A queda mais expressiva ocorreu na Polônia, com redução de 13 pontos percentuais. Países como Holanda, Itália e Reino Unido também apresentaram recuos significativos. Nos Estados Unidos, embora a redução tenha sido menor (de 54% para 51%), o nível de preocupação já era baixo em 2022. Israel e EUA são os países com menor índice de percepção da ameaça climática entre os analisados.

Em contraste, o tema ganhou relevância em países como Brasil, que teve aumento de cinco pontos percentuais, e Índia, com alta de oito pontos. Na Turquia, a proporção de pessoas que veem o clima como ameaça subiu de 40% em 2013 para 70% em 2025. A preocupação com mudanças climáticas parece crescer justamente onde os efeitos ambientais extremos se tornam mais visíveis no cotidiano.

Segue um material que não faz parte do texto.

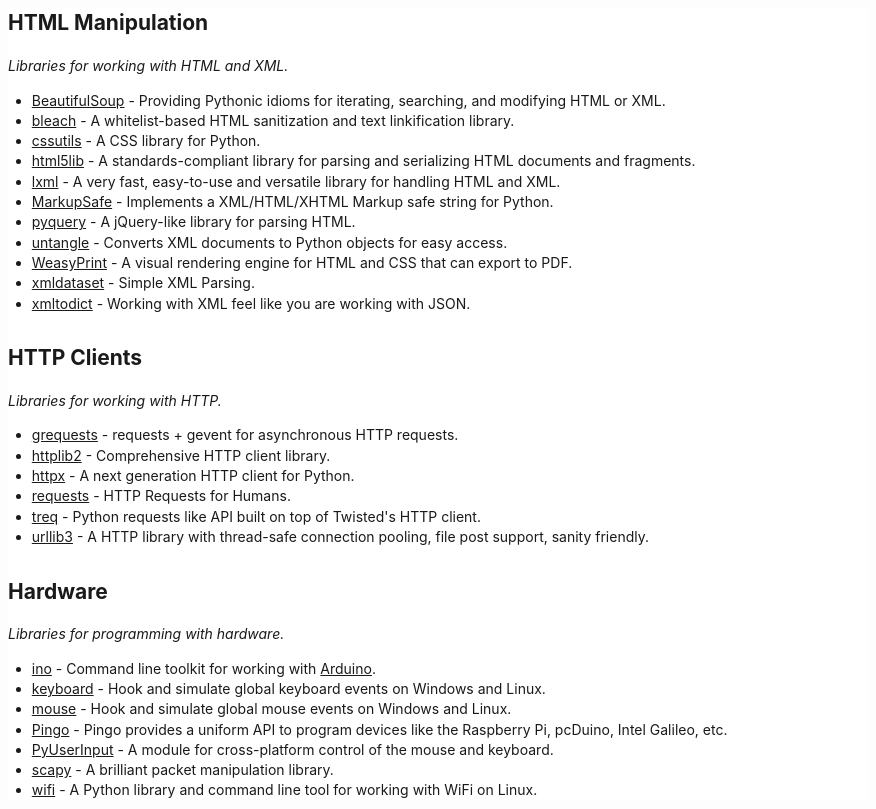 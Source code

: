 ## HTML Manipulation

*Libraries for working with HTML and XML.*

* [BeautifulSoup](https://www.crummy.com/software/BeautifulSoup/bs4/doc/) - Providing Pythonic idioms for iterating, searching, and modifying HTML or XML.
* [bleach](https://github.com/mozilla/bleach) - A whitelist-based HTML sanitization and text linkification library.
* [cssutils](https://pypi.org/project/cssutils/) - A CSS library for Python.
* [html5lib](https://github.com/html5lib/html5lib-python) - A standards-compliant library for parsing and serializing HTML documents and fragments.
* [lxml](http://lxml.de/) - A very fast, easy-to-use and versatile library for handling HTML and XML.
* [MarkupSafe](https://github.com/pallets/markupsafe) - Implements a XML/HTML/XHTML Markup safe string for Python.
* [pyquery](https://github.com/gawel/pyquery) - A jQuery-like library for parsing HTML.
* [untangle](https://github.com/stchris/untangle) - Converts XML documents to Python objects for easy access.
* [WeasyPrint](http://weasyprint.org) - A visual rendering engine for HTML and CSS that can export to PDF.
* [xmldataset](https://xmldataset.readthedocs.io/en/latest/) - Simple XML Parsing.
* [xmltodict](https://github.com/martinblech/xmltodict) - Working with XML feel like you are working with JSON.

## HTTP Clients

*Libraries for working with HTTP.*

* [grequests](https://github.com/spyoungtech/grequests) - requests + gevent for asynchronous HTTP requests.
* [httplib2](https://github.com/httplib2/httplib2) - Comprehensive HTTP client library.
* [httpx](https://github.com/encode/httpx) - A next generation HTTP client for Python.
* [requests](https://github.com/psf/requests) - HTTP Requests for Humans.
* [treq](https://github.com/twisted/treq) - Python requests like API built on top of Twisted's HTTP client.
* [urllib3](https://github.com/shazow/urllib3) - A HTTP library with thread-safe connection pooling, file post support, sanity friendly.

## Hardware

*Libraries for programming with hardware.*

* [ino](http://inotool.org/) - Command line toolkit for working with [Arduino](https://www.arduino.cc/).
* [keyboard](https://github.com/boppreh/keyboard) - Hook and simulate global keyboard events on Windows and Linux.
* [mouse](https://github.com/boppreh/mouse) - Hook and simulate global mouse events on Windows and Linux.
* [Pingo](http://www.pingo.io/) - Pingo provides a uniform API to program devices like the Raspberry Pi, pcDuino, Intel Galileo, etc.
* [PyUserInput](https://github.com/SavinaRoja/PyUserInput) - A module for cross-platform control of the mouse and keyboard.
* [scapy](https://github.com/secdev/scapy) - A brilliant packet manipulation library.
* [wifi](https://github.com/rockymeza/wifi) - A Python library and command line tool for working with WiFi on Linux.
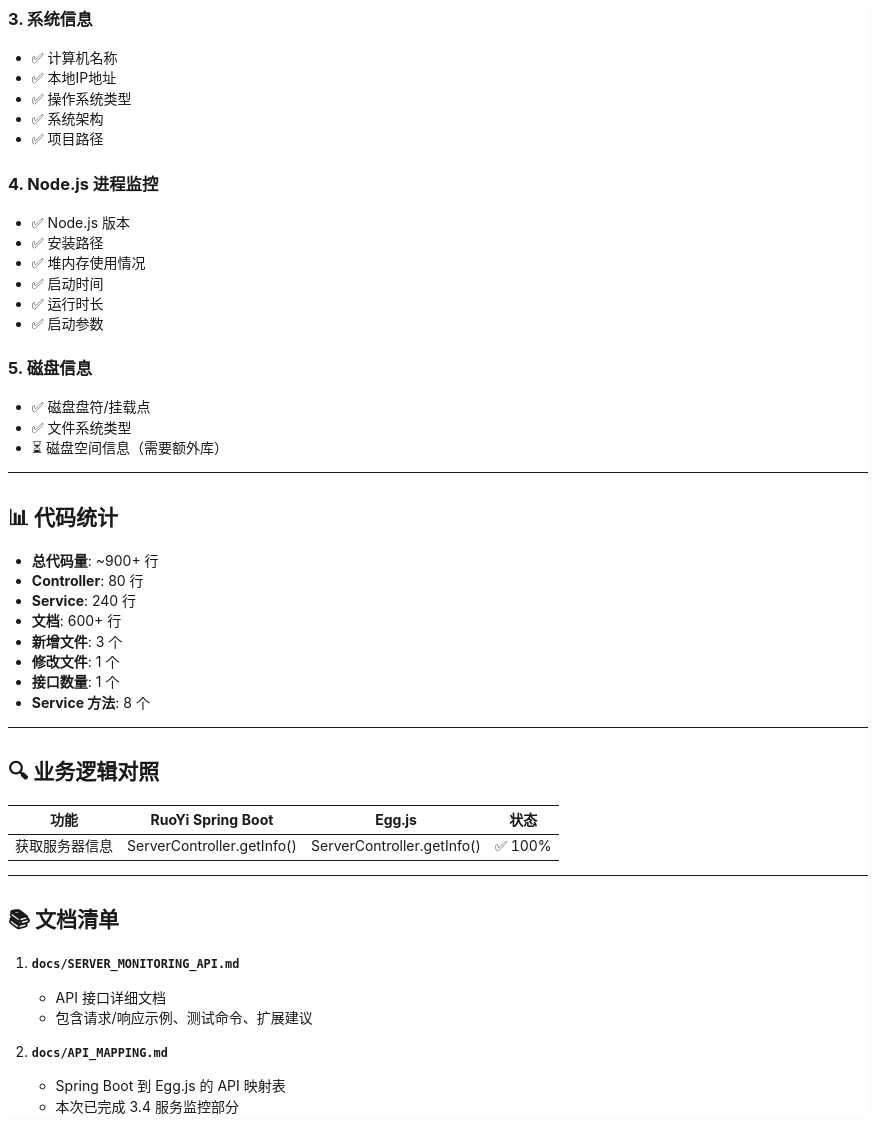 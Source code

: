 ### 3. 系统信息
- ✅ 计算机名称
- ✅ 本地IP地址
- ✅ 操作系统类型
- ✅ 系统架构
- ✅ 项目路径

### 4. Node.js 进程监控
- ✅ Node.js 版本
- ✅ 安装路径
- ✅ 堆内存使用情况
- ✅ 启动时间
- ✅ 运行时长
- ✅ 启动参数

### 5. 磁盘信息
- ✅ 磁盘盘符/挂载点
- ✅ 文件系统类型
- ⏳ 磁盘空间信息（需要额外库）

---

## 📊 代码统计

- **总代码量**: ~900+ 行
- **Controller**: 80 行
- **Service**: 240 行
- **文档**: 600+ 行
- **新增文件**: 3 个
- **修改文件**: 1 个
- **接口数量**: 1 个
- **Service 方法**: 8 个

---

## 🔍 业务逻辑对照

| 功能 | RuoYi Spring Boot | Egg.js | 状态 |
|------|------------------|--------|------|
| 获取服务器信息 | ServerController.getInfo() | ServerController.getInfo() | ✅ 100% |

---

## 📚 文档清单

1. **`docs/SERVER_MONITORING_API.md`**
   - API 接口详细文档
   - 包含请求/响应示例、测试命令、扩展建议

2. **`docs/API_MAPPING.md`**
   - Spring Boot 到 Egg.js 的 API 映射表
   - 本次已完成 3.4 服务监控部分
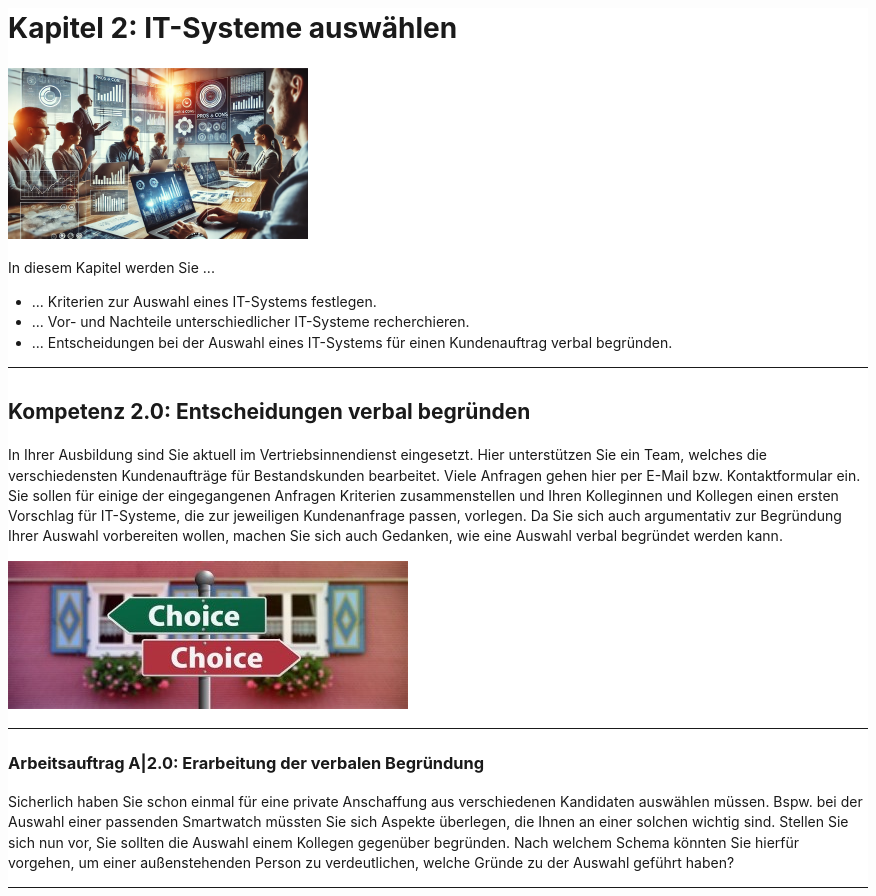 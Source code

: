 # Kapitel 2: IT-Systeme auswählen

![Kapitelbild](bilder/02_kapitelbild.png)

In diesem Kapitel werden Sie ...

- ... Kriterien zur Auswahl eines IT-Systems festlegen.
- ... Vor- und Nachteile unterschiedlicher IT-Systeme recherchieren.
- ... Entscheidungen bei der Auswahl eines IT-Systems für einen Kundenauftrag verbal begründen.

---

## Kompetenz 2.0: Entscheidungen verbal begründen

In Ihrer Ausbildung sind Sie aktuell im Vertriebsinnendienst eingesetzt. Hier unterstützen Sie ein Team, welches die verschiedensten Kundenaufträge für Bestandskunden bearbeitet. Viele Anfragen gehen hier per E-Mail bzw. Kontaktformular ein. Sie sollen für einige der eingegangenen Anfragen Kriterien zusammenstellen und Ihren Kolleginnen und Kollegen einen ersten Vorschlag für IT-Systeme, die zur jeweiligen Kundenanfrage passen, vorlegen. Da Sie sich auch argumentativ zur Begründung Ihrer Auswahl vorbereiten wollen, machen Sie sich auch Gedanken, wie eine Auswahl verbal begründet werden kann.

![Auswahlentscheidung](bilder/kap_02_choice.jpg)

---

### Arbeitsauftrag A|2.0: Erarbeitung der verbalen Begründung

Sicherlich haben Sie schon einmal für eine private Anschaffung aus verschiedenen Kandidaten auswählen müssen. Bspw. bei der Auswahl einer passenden Smartwatch müssten Sie sich Aspekte überlegen, die Ihnen an einer solchen wichtig sind. Stellen Sie sich nun vor, Sie sollten die Auswahl einem Kollegen gegenüber begründen. Nach welchem Schema könnten Sie hierfür vorgehen, um einer außenstehenden Person zu verdeutlichen, welche Gründe zu der Auswahl geführt haben?

---
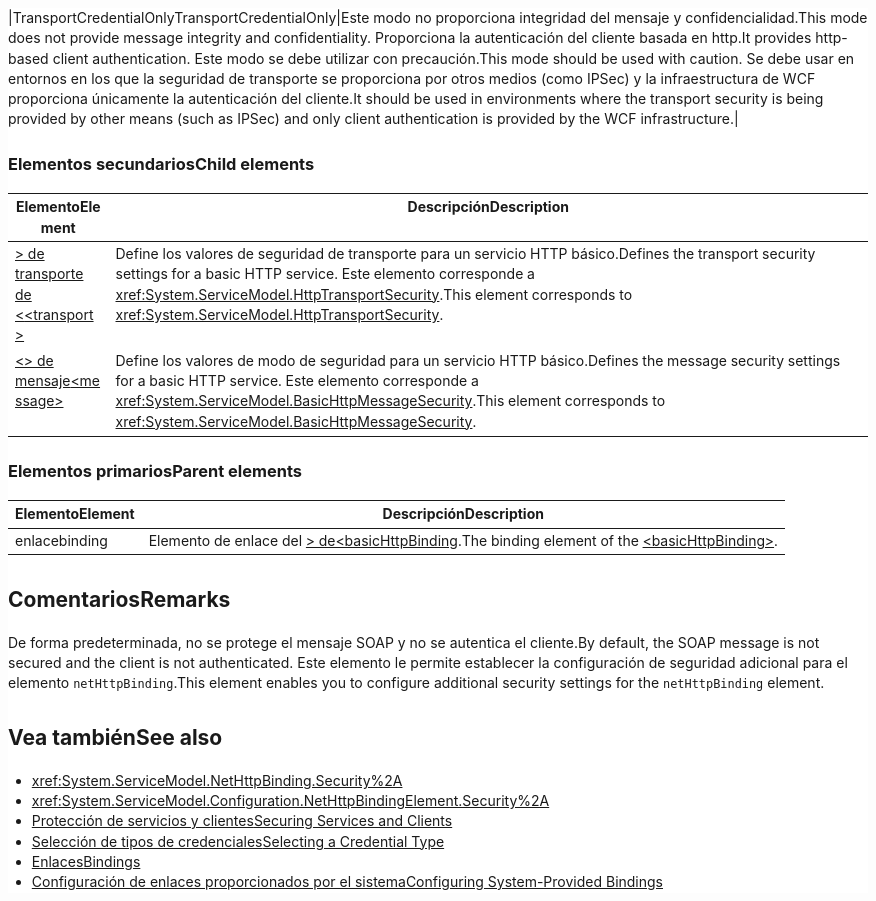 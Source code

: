 |<span data-ttu-id="9fc22-140">TransportCredentialOnly</span><span class="sxs-lookup"><span data-stu-id="9fc22-140">TransportCredentialOnly</span></span>|<span data-ttu-id="9fc22-141">Este modo no proporciona integridad del mensaje y confidencialidad.</span><span class="sxs-lookup"><span data-stu-id="9fc22-141">This mode does not provide message integrity and confidentiality.</span></span> <span data-ttu-id="9fc22-142">Proporciona la autenticación del cliente basada en http.</span><span class="sxs-lookup"><span data-stu-id="9fc22-142">It provides http-based client authentication.</span></span> <span data-ttu-id="9fc22-143">Este modo se debe utilizar con precaución.</span><span class="sxs-lookup"><span data-stu-id="9fc22-143">This mode should be used with caution.</span></span> <span data-ttu-id="9fc22-144">Se debe usar en entornos en los que la seguridad de transporte se proporciona por otros medios (como IPSec) y la infraestructura de WCF proporciona únicamente la autenticación del cliente.</span><span class="sxs-lookup"><span data-stu-id="9fc22-144">It should be used in environments where the transport security is being provided by other means (such as IPSec) and only client authentication is provided by the WCF infrastructure.</span></span>|

### <a name="child-elements"></a><span data-ttu-id="9fc22-145">Elementos secundarios</span><span class="sxs-lookup"><span data-stu-id="9fc22-145">Child elements</span></span>

|<span data-ttu-id="9fc22-146">Elemento</span><span class="sxs-lookup"><span data-stu-id="9fc22-146">Element</span></span>|<span data-ttu-id="9fc22-147">Descripción</span><span class="sxs-lookup"><span data-stu-id="9fc22-147">Description</span></span>|
|-------------|-----------------|
|[<span data-ttu-id="9fc22-148">> de transporte de \<</span><span class="sxs-lookup"><span data-stu-id="9fc22-148">\<transport></span></span>](transport-of-nethttpbinding.md)|<span data-ttu-id="9fc22-149">Define los valores de seguridad de transporte para un servicio HTTP básico.</span><span class="sxs-lookup"><span data-stu-id="9fc22-149">Defines the transport security settings for a basic HTTP service.</span></span> <span data-ttu-id="9fc22-150">Este elemento corresponde a <xref:System.ServiceModel.HttpTransportSecurity>.</span><span class="sxs-lookup"><span data-stu-id="9fc22-150">This element corresponds to <xref:System.ServiceModel.HttpTransportSecurity>.</span></span>|
|[<span data-ttu-id="9fc22-151">\<> de mensaje</span><span class="sxs-lookup"><span data-stu-id="9fc22-151">\<message></span></span>](message-of-nethttpbinding.md)|<span data-ttu-id="9fc22-152">Define los valores de modo de seguridad para un servicio HTTP básico.</span><span class="sxs-lookup"><span data-stu-id="9fc22-152">Defines the message security settings for a basic HTTP service.</span></span> <span data-ttu-id="9fc22-153">Este elemento corresponde a <xref:System.ServiceModel.BasicHttpMessageSecurity>.</span><span class="sxs-lookup"><span data-stu-id="9fc22-153">This element corresponds to <xref:System.ServiceModel.BasicHttpMessageSecurity>.</span></span>|

### <a name="parent-elements"></a><span data-ttu-id="9fc22-154">Elementos primarios</span><span class="sxs-lookup"><span data-stu-id="9fc22-154">Parent elements</span></span>

|<span data-ttu-id="9fc22-155">Elemento</span><span class="sxs-lookup"><span data-stu-id="9fc22-155">Element</span></span>|<span data-ttu-id="9fc22-156">Descripción</span><span class="sxs-lookup"><span data-stu-id="9fc22-156">Description</span></span>|
|-------------|-----------------|
|<span data-ttu-id="9fc22-157">enlace</span><span class="sxs-lookup"><span data-stu-id="9fc22-157">binding</span></span>|<span data-ttu-id="9fc22-158">Elemento de enlace del [> de\<basicHttpBinding](basichttpbinding.md).</span><span class="sxs-lookup"><span data-stu-id="9fc22-158">The binding element of the [\<basicHttpBinding>](basichttpbinding.md).</span></span>|

## <a name="remarks"></a><span data-ttu-id="9fc22-159">Comentarios</span><span class="sxs-lookup"><span data-stu-id="9fc22-159">Remarks</span></span>

 <span data-ttu-id="9fc22-160">De forma predeterminada, no se protege el mensaje SOAP y no se autentica el cliente.</span><span class="sxs-lookup"><span data-stu-id="9fc22-160">By default, the SOAP message is not secured and the client is not authenticated.</span></span> <span data-ttu-id="9fc22-161">Este elemento le permite establecer la configuración de seguridad adicional para el elemento `netHttpBinding`.</span><span class="sxs-lookup"><span data-stu-id="9fc22-161">This element enables you to configure additional security settings for the `netHttpBinding` element.</span></span>

## <a name="see-also"></a><span data-ttu-id="9fc22-162">Vea también</span><span class="sxs-lookup"><span data-stu-id="9fc22-162">See also</span></span>

- <xref:System.ServiceModel.NetHttpBinding.Security%2A>
- <xref:System.ServiceModel.Configuration.NetHttpBindingElement.Security%2A>  
- [<span data-ttu-id="9fc22-163">Protección de servicios y clientes</span><span class="sxs-lookup"><span data-stu-id="9fc22-163">Securing Services and Clients</span></span>](../../../wcf/feature-details/securing-services-and-clients.md)
- [<span data-ttu-id="9fc22-164">Selección de tipos de credenciales</span><span class="sxs-lookup"><span data-stu-id="9fc22-164">Selecting a Credential Type</span></span>](../../../wcf/feature-details/selecting-a-credential-type.md)
- [<span data-ttu-id="9fc22-165">Enlaces</span><span class="sxs-lookup"><span data-stu-id="9fc22-165">Bindings</span></span>](../../../wcf/bindings.md)
- [<span data-ttu-id="9fc22-166">Configuración de enlaces proporcionados por el sistema</span><span class="sxs-lookup"><span data-stu-id="9fc22-166">Configuring System-Provided Bindings</span></span>](../../../wcf/feature-details/configuring-system-provided-bindings.md)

Fatores políticos e demográficos influenciam esse cenário. Nos EUA, por exemplo, 84% dos liberais consideram as mudanças climáticas uma grande ameaça, contra apenas 20% dos conservadores. Mulheres e pessoas com nível superior de escolaridade tendem a demonstrar maior preocupação com mudanças climáticas, enquanto homens e não graduados apresentam índices mais baixos.
A pandemia e a guerra na Ucrânia podem ter contribuído para a redução do engajamento ambiental, somadas à sensação de impotência diante do problema. Ainda assim, a queda nos custos de geração de energia renovável surge como fator de otimismo para impulsionar ações climáticas e políticas públicas.